Last updated Apr 6, 2026|Official source

Summary

Makes it a crime to purposely and illegally hide, take away, damage, erase, or destroy records or similar items that are filed with federal courts, public offices, or federal officers, or to try to do those things. The punishment can be a fine, up to 3 years in prison, or both. If a person who has custody of those records does this on purpose, they face the same fine and up to 3 years in prison, and they will lose their office and be barred from holding any U.S. office. "Office" does not include a retired U.S. Armed Forces officer's position.

Full Legal Text

Title 18, §2071

Crimes and Criminal Procedure — Source: USLM XML via OLRC

(a)Whoever willfully and unlawfully conceals, removes, mutilates, obliterates, or destroys, or attempts to do so, or, with intent to do so takes and carries away any record, proceeding, map, book, paper, document, or other thing, filed or deposited with any clerk or officer of any court of the United States, or in any public office, or with any judicial or public officer of the United States, shall be fined under this title or imprisoned not more than three years, or both.
(b)Whoever, having the custody of any such record, proceeding, map, book, document, paper, or other thing, willfully and unlawfully conceals, removes, mutilates, obliterates, falsifies, or destroys the same, shall be fined under this title or imprisoned not more than three years, or both; and shall forfeit his office and be disqualified from holding any office under the United States.
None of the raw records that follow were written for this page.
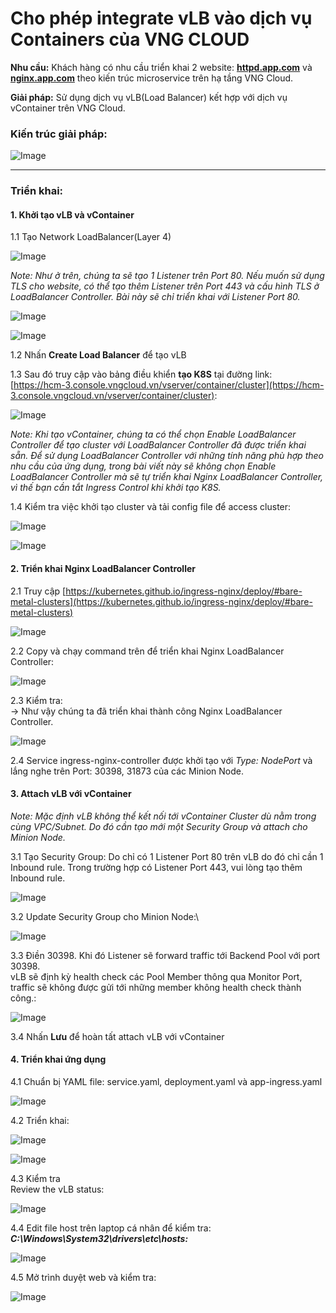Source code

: # Cho phép integrate vLB vào dịch vụ Containers của VNG CLOUD

**Nhu cầu:**  Khách hàng có nhu cầu triển khai 2 website: [**httpd.app.com**](http://httpd.app.com/) và [**nginx.app.com**](http://nginx.app.com/) theo kiến trúc microservice trên hạ tầng VNG Cloud.

**Giải pháp:**  Sử dụng dịch vụ vLB(Load Balancer) kết hợp với dịch vụ vContainer trên VNG Cloud.

### **Kiến trúc giải pháp:** 

![Image](https://github.com/vngcloud/docs/blob/main/Vietnamese/.gitbook/assets/image%20(473).png?raw=true)

***

### **Triển khai:** 

#### **1. Khởi tạo vLB và vContainer** 

1.1 Tạo Network LoadBalancer(Layer 4)

![Image](https://github.com/vngcloud/docs/blob/main/Vietnamese/.gitbook/assets/image%20(474).png?raw=true)

_Note: Như ở trên, chúng ta sẽ tạo 1 Listener trên Port 80. Nếu muốn sử dụng TLS cho website, có thể tạo thêm Listener trên Port 443 và cấu hình TLS ở LoadBalancer Controller. Bài này sẽ chỉ triển khai với Listener Port 80._

![Image](https://github.com/vngcloud/docs/blob/main/Vietnamese/.gitbook/assets/image%20(476).png?raw=true)

![Image](https://github.com/vngcloud/docs/blob/main/Vietnamese/.gitbook/assets/image%20(477).png?raw=true)

1.2 Nhấn **Create Load Balancer** để tạo vLB

1.3 Sau đó truy cập vào bảng điều khiển **tạo K8S** tại đường link: [https://hcm-3.console.vngcloud.vn/vserver/container/cluster](https://hcm-3.console.vngcloud.vn/vserver/container/cluster): 

![Image](https://github.com/vngcloud/docs/blob/main/Vietnamese/.gitbook/assets/image%20(478).png?raw=true)

_Note: Khi tạo vContainer, chúng ta có thể chọn Enable LoadBalancer Controller để tạo cluster với LoadBalancer Controller đã được triển khai sẵn. Để sử dụng LoadBalancer Controller với những tính năng phù hợp theo nhu cầu của ứng dụng, trong bài viết này sẽ không chọn Enable LoadBalancer Controller mà sẽ tự triển khai Nginx LoadBalancer Controller, vì thế bạn cần tắt Ingress Control khi khởi tạo K8S._

1.4 Kiểm tra việc khởi tạo cluster và tải config file để access cluster:

![Image](https://github.com/vngcloud/docs/blob/main/Vietnamese/.gitbook/assets/image%20(480).png?raw=true)

![Image](https://github.com/vngcloud/docs/blob/main/Vietnamese/.gitbook/assets/image%20(481).png?raw=true)

#### 2. Triển khai Nginx LoadBalancer Controller 

2.1 Truy cập [https://kubernetes.github.io/ingress-nginx/deploy/#bare-metal-clusters](https://kubernetes.github.io/ingress-nginx/deploy/#bare-metal-clusters)

![Image](https://github.com/vngcloud/docs/blob/main/Vietnamese/.gitbook/assets/image%20(483).png?raw=true)

2.2 Copy và chạy command trên để triển khai Nginx LoadBalancer Controller:

![Image](https://github.com/vngcloud/docs/blob/main/Vietnamese/.gitbook/assets/image%20(485).png?raw=true)

2.3 Kiểm tra:\
→ Như vậy chúng ta đã triển khai thành công Nginx LoadBalancer Controller.

![Image](https://github.com/vngcloud/docs/blob/main/Vietnamese/.gitbook/assets/image%20(486).png?raw=true)

2.4 Service ingress-nginx-controller được khởi tạo với _Type: NodePort_ và lắng nghe trên Port: 30398, 31873 của các Minion Node.

#### 3. Attach vLB với vContainer 

_Note: Mặc định vLB không thể kết nối tới vContainer Cluster dù nằm trong cùng VPC/Subnet. Do đó cần tạo mới một Security Group và attach cho Minion Node._

3.1 Tạo Security Group: Do chỉ có 1 Listener Port 80 trên vLB do đó chỉ cần 1 Inbound rule. Trong trường hợp có Listener Port 443, vui lòng tạo thêm Inbound rule.

![Image](https://github.com/vngcloud/docs/blob/main/Vietnamese/.gitbook/assets/image%20(487).png?raw=true)

3.2 Update Security Group cho Minion Node:\


![Image](https://github.com/vngcloud/docs/blob/main/Vietnamese/.gitbook/assets/image%20(488).png?raw=true)

3.3 Điền 30398. Khi đó Listener sẽ forward traffic tới Backend Pool với port 30398.\
vLB sẽ định kỳ health check các Pool Member thông qua Monitor Port, traffic sẽ không được gửi tới những member không health check thành công.:

![Image](https://github.com/vngcloud/docs/blob/main/Vietnamese/.gitbook/assets/image%20(489).png?raw=true)

3.4 Nhấn **Lưu** để hoàn tất attach vLB với vContainer

#### 4. Triển khai ứng dụng 

4.1 Chuẩn bị YAML file: service.yaml, deployment.yaml và app-ingress.yaml

![Image](https://github.com/vngcloud/docs/blob/main/Vietnamese/.gitbook/assets/image%20(491).png?raw=true)

4.2 Triển khai:

![Image](https://github.com/vngcloud/docs/blob/main/Vietnamese/.gitbook/assets/image%20(492).png?raw=true)

![Image](https://github.com/vngcloud/docs/blob/main/Vietnamese/.gitbook/assets/image%20(494).png?raw=true)

4.3 Kiểm tra\
Review the vLB status:

![Image](https://github.com/vngcloud/docs/blob/main/Vietnamese/.gitbook/assets/image%20(495).png?raw=true)

4.4 Edit file host trên laptop cá nhân để kiểm tra: _**C:\Windows\System32\drivers\etc\hosts:**_

![Image](https://github.com/vngcloud/docs/blob/main/Vietnamese/.gitbook/assets/image%20(496).png?raw=true)

4.5 Mở trình duyệt web và kiểm tra:

![Image](https://github.com/vngcloud/docs/blob/main/Vietnamese/.gitbook/assets/image%20(497).png?raw=true)
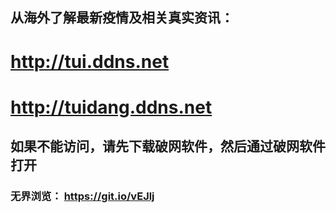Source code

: ## 从海外了解最新疫情及相关真实资讯：
<h1><a href='http://tui.ddns.net/sars?from=51t'>http://tui.ddns.net</a></h1>

<h1><a href='http://tuidang.ddns.net/sars?from=51t'>http://tuidang.ddns.net</a></h1>

## 如果不能访问，请先下载破网软件，然后通过破网软件打开
### 无界浏览： https://git.io/vEJlj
As used in this subsection, the term “office” does not include the office held by any person as a retired officer of the Armed Forces of the United States.

Legislative History

Notes & Related Subsidiaries

Historical and Revision Notes

Based on title 18, U.S.C., 1940 ed., §§ 234, 235 (Mar. 4, 1909, ch. 321, §§ 128, 129, 35 Stat. 1111, 1112). Section consolidates section 234 and 235 of title 18, U.S.C., 1940 ed. Reference in subsection (a) to intent to steal was omitted as covered by section 641 of this title. Minor changes were made in phraseology.

Editorial Notes

Amendments

1994—Pub. L. 103–322 substituted “fined under this title” for “fined not more than $2,000” in subsecs. (a) and (b). 1990—Subsec. (b). Pub. L. 101–510 inserted at end “As used in this subsection, the term ‘office’ does not include the office held by any person as a retired officer of the Armed Forces of the United States.”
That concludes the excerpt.